L'analyste de la politique spatiale Laura Forczyk a noté que Free était sur le point de devenir l'administrateur par intérim de la NASA avant d'être écarté au profit d'une autre responsable, Janet Petro. Elle a averti que l’élimination de la Lune supprimerait un banc d’essai crucial pour les technologies nécessaires pour assurer un voyage sûr vers Mars. Bien que Musk ait qualifié Artemis de « programme de maximisation de l'emploi » et déclaré que « quelque chose d'entièrement nouveau est nécessaire », l'initiative bénéficie d'un fort soutien du Congrès. Il soutient des dizaines de milliers d’emplois dans des États comme le Texas, l’Alabama, le Mississippi et la Floride, avec le soutien de républicains clés, dont le sénateur Ted Cruz.
Abandonner la Lune laisserait également la Chine libre de planter son drapeau sur le pôle sud lunaire avec une mission habitée prévue en 2030. Forczyk estime qu'Artemis est plus susceptible d'être réformé que supprimé, le SLS étant potentiellement limité à un ou deux vols avant que des entreprises privées, telles que SpaceX ou Blue Origin de Jeff Bezos, n'assument des rôles clés. « Cependant, l'administration Trump est imprévisible, et nous ne pouvons vraiment pas entrer dans l'esprit de Donald Trump ou de Musk », a-t-elle déclaré à l'AFP.

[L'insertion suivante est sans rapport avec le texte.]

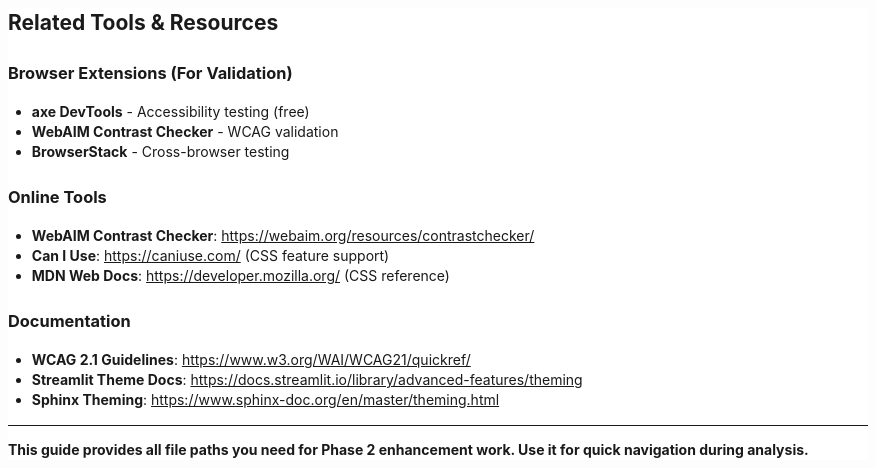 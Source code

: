 
## Related Tools & Resources

### Browser Extensions (For Validation)
- **axe DevTools** - Accessibility testing (free)
- **WebAIM Contrast Checker** - WCAG validation
- **BrowserStack** - Cross-browser testing

### Online Tools
- **WebAIM Contrast Checker**: https://webaim.org/resources/contrastchecker/
- **Can I Use**: https://caniuse.com/ (CSS feature support)
- **MDN Web Docs**: https://developer.mozilla.org/ (CSS reference)

### Documentation
- **WCAG 2.1 Guidelines**: https://www.w3.org/WAI/WCAG21/quickref/
- **Streamlit Theme Docs**: https://docs.streamlit.io/library/advanced-features/theming
- **Sphinx Theming**: https://www.sphinx-doc.org/en/master/theming.html

---

**This guide provides all file paths you need for Phase 2 enhancement work. Use it for quick navigation during analysis.**
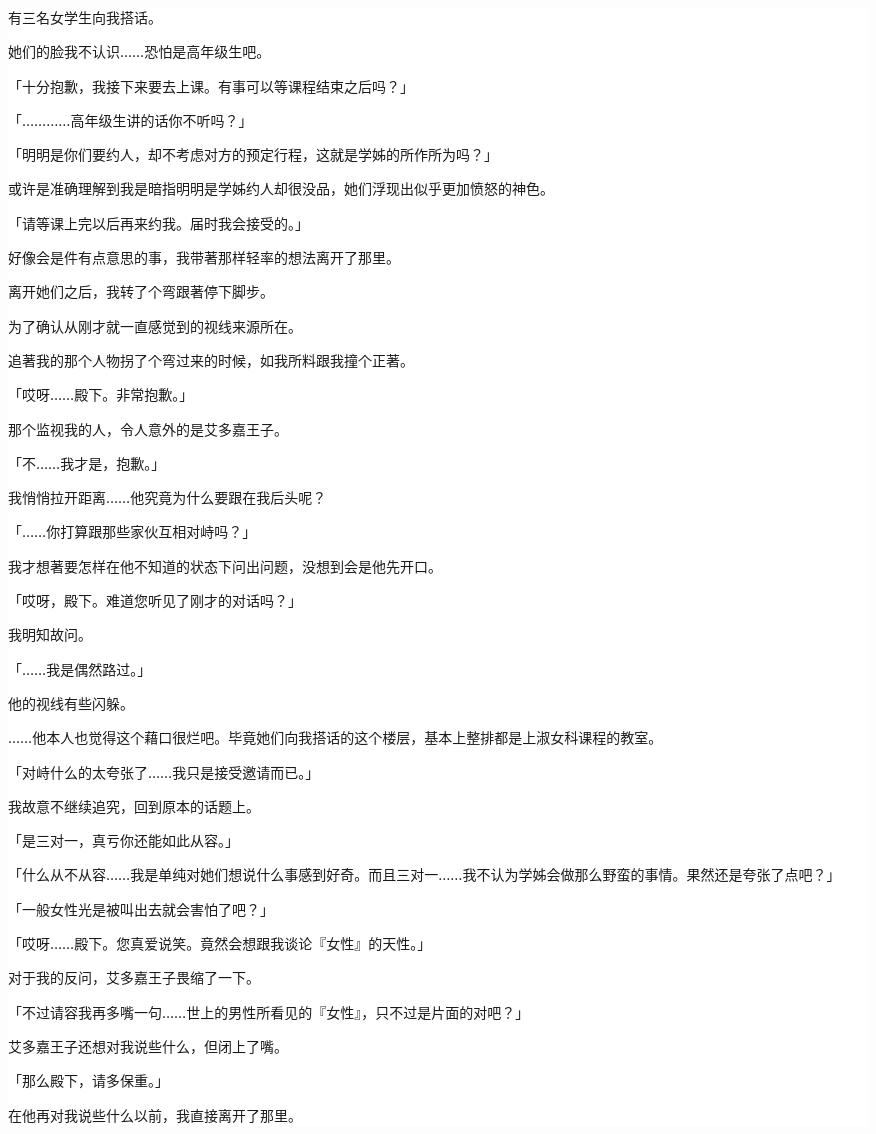 有三名女学生向我搭话。

她们的脸我不认识……恐怕是高年级生吧。

「十分抱歉，我接下来要去上课。有事可以等课程结束之后吗？」

「…………高年级生讲的话你不听吗？」

「明明是你们要约人，却不考虑对方的预定行程，这就是学姊的所作所为吗？」

或许是准确理解到我是暗指明明是学姊约人却很没品，她们浮现出似乎更加愤怒的神色。

「请等课上完以后再来约我。届时我会接受的。」

好像会是件有点意思的事，我带著那样轻率的想法离开了那里。

离开她们之后，我转了个弯跟著停下脚步。

为了确认从刚才就一直感觉到的视线来源所在。

追著我的那个人物拐了个弯过来的时候，如我所料跟我撞个正著。

「哎呀……殿下。非常抱歉。」

那个监视我的人，令人意外的是艾多嘉王子。

「不……我才是，抱歉。」

我悄悄拉开距离……他究竟为什么要跟在我后头呢？

「……你打算跟那些家伙互相对峙吗？」

我才想著要怎样在他不知道的状态下问出问题，没想到会是他先开口。

「哎呀，殿下。难道您听见了刚才的对话吗？」

我明知故问。

「……我是偶然路过。」

他的视线有些闪躲。

……他本人也觉得这个藉口很烂吧。毕竟她们向我搭话的这个楼层，基本上整排都是上淑女科课程的教室。

「对峙什么的太夸张了……我只是接受邀请而已。」

我故意不继续追究，回到原本的话题上。

「是三对一，真亏你还能如此从容。」

「什么从不从容……我是单纯对她们想说什么事感到好奇。而且三对一……我不认为学姊会做那么野蛮的事情。果然还是夸张了点吧？」

「一般女性光是被叫出去就会害怕了吧？」

「哎呀……殿下。您真爱说笑。竟然会想跟我谈论『女性』的天性。」

对于我的反问，艾多嘉王子畏缩了一下。

「不过请容我再多嘴一句……世上的男性所看见的『女性』，只不过是片面的对吧？」

艾多嘉王子还想对我说些什么，但闭上了嘴。

「那么殿下，请多保重。」

在他再对我说些什么以前，我直接离开了那里。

Une autre incertitude planant sur le sujet est la manière dont les efforts plus vastes de Trump pour réduire la taille du gouvernement fédéral pourraient affecter la NASA. Une porte-parole de la NASA a déclaré jeudi à l'AFP qu'environ 5% des salariés avaient accepté une offre de "démission différée" leur permettant de rester en congé administratif tout en continuant à percevoir leur salaire jusqu'en septembre.